[PROBLEM REQUIREMENTS]
Word for word, restate all of the data shown below.

Stored data:
══════════════════════════════

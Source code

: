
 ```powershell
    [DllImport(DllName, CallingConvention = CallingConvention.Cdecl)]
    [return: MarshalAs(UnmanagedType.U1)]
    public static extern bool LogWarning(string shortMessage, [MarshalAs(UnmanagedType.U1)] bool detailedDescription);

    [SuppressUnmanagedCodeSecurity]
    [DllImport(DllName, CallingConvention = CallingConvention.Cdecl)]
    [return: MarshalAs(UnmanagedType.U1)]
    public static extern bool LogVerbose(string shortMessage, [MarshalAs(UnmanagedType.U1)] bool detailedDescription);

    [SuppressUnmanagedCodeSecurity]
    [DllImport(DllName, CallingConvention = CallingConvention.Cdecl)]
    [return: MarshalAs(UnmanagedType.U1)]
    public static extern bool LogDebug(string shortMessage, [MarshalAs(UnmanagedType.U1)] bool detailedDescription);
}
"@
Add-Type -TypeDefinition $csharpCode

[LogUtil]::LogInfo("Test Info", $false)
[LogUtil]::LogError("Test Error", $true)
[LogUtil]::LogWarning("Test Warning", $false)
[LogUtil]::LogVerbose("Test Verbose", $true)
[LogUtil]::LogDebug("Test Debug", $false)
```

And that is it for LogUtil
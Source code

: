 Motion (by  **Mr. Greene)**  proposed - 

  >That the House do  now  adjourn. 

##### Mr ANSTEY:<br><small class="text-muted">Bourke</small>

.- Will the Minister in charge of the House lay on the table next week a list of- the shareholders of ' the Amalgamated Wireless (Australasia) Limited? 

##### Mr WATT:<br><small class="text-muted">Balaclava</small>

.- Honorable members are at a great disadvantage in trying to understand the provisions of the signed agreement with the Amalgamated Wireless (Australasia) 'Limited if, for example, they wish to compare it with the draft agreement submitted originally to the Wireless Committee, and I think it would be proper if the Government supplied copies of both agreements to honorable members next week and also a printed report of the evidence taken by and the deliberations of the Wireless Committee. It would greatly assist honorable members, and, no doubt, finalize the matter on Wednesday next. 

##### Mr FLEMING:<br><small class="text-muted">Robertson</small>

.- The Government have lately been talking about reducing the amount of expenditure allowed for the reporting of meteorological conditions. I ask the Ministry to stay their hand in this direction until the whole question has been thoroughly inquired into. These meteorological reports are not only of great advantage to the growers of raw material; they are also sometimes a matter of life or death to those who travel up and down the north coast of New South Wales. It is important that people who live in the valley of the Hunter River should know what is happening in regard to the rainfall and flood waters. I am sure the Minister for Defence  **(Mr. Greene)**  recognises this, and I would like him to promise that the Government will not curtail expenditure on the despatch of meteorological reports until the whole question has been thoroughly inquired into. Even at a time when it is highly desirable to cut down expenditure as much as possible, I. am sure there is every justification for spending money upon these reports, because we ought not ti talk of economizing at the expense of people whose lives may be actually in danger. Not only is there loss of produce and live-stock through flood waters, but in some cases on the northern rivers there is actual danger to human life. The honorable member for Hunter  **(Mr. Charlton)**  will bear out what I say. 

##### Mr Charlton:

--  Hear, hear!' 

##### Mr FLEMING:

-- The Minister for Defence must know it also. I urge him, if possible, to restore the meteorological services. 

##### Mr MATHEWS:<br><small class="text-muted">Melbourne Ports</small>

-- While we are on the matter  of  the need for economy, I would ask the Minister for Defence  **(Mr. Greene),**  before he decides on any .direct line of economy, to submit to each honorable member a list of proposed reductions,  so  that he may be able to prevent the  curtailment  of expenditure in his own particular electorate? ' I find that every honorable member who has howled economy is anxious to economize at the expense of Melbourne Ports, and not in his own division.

══════════════════════════════

[SOLUTION TO THIS PROBLEM]
Source code

:
 ```powershell
    [DllImport(DllName, CallingConvention = CallingConvention.Cdecl)]
    [return: MarshalAs(UnmanagedType.U1)]
    public static extern bool LogWarning(string shortMessage, [MarshalAs(UnmanagedType.U1)] bool detailedDescription);

    [SuppressUnmanagedCodeSecurity]
    [DllImport(DllName, CallingConvention = CallingConvention.Cdecl)]
    [return: MarshalAs(UnmanagedType.U1)]
    public static extern bool LogVerbose(string shortMessage, [MarshalAs(UnmanagedType.U1)] bool detailedDescription);

    [SuppressUnmanagedCodeSecurity]
    [DllImport(DllName, CallingConvention = CallingConvention.Cdecl)]
    [return: MarshalAs(UnmanagedType.U1)]
    public static extern bool LogDebug(string shortMessage, [MarshalAs(UnmanagedType.U1)] bool detailedDescription);
}
"@
Add-Type -TypeDefinition $csharpCode

[LogUtil]::LogInfo("Test Info", $false)
[LogUtil]::LogError("Test Error", $true)
[LogUtil]::LogWarning("Test Warning", $false)
[LogUtil]::LogVerbose("Test Verbose", $true)
[LogUtil]::LogDebug("Test Debug", $false)
```

And that is it for LogUtil
Source code

: Motion (by  **Mr. Greene)**  proposed - 

  >That the House do  now  adjourn. 

##### Mr ANSTEY:<br><small class="text-muted">Bourke</small>

.- Will the Minister in charge of the House lay on the table next week a list of- the shareholders of ' the Amalgamated Wireless (Australasia) Limited? 

##### Mr WATT:<br><small class="text-muted">Balaclava</small>

.- Honorable members are at a great disadvantage in trying to understand the provisions of the signed agreement with the Amalgamated Wireless (Australasia) 'Limited if, for example, they wish to compare it with the draft agreement submitted originally to the Wireless Committee, and I think it would be proper if the Government supplied copies of both agreements to honorable members next week and also a printed report of the evidence taken by and the deliberations of the Wireless Committee. It would greatly assist honorable members, and, no doubt, finalize the matter on Wednesday next. 

##### Mr FLEMING:<br><small class="text-muted">Robertson</small>

.- The Government have lately been talking about reducing the amount of expenditure allowed for the reporting of meteorological conditions. I ask the Ministry to stay their hand in this direction until the whole question has been thoroughly inquired into. These meteorological reports are not only of great advantage to the growers of raw material; they are also sometimes a matter of life or death to those who travel up and down the north coast of New South Wales. It is important that people who live in the valley of the Hunter River should know what is happening in regard to the rainfall and flood waters. I am sure the Minister for Defence  **(Mr. Greene)**  recognises this, and I would like him to promise that the Government will not curtail expenditure on the despatch of meteorological reports until the whole question has been thoroughly inquired into. Even at a time when it is highly desirable to cut down expenditure as much as possible, I. am sure there is every justification for spending money upon these reports, because we ought not ti talk of economizing at the expense of people whose lives may be actually in danger. Not only is there loss of produce and live-stock through flood waters, but in some cases on the northern rivers there is actual danger to human life. The honorable member for Hunter  **(Mr. Charlton)**  will bear out what I say. 

##### Mr Charlton:

--  Hear, hear!' 

##### Mr FLEMING:

-- The Minister for Defence must know it also. I urge him, if possible, to restore the meteorological services. 

##### Mr MATHEWS:<br><small class="text-muted">Melbourne Ports</small>

-- While we are on the matter  of  the need for economy, I would ask the Minister for Defence  **(Mr. Greene),**  before he decides on any .direct line of economy, to submit to each honorable member a list of proposed reductions,  so  that he may be able to prevent the  curtailment  of expenditure in his own particular electorate? ' I find that every honorable member who has howled economy is anxious to economize at the expense of Melbourne Ports, and not in his own division.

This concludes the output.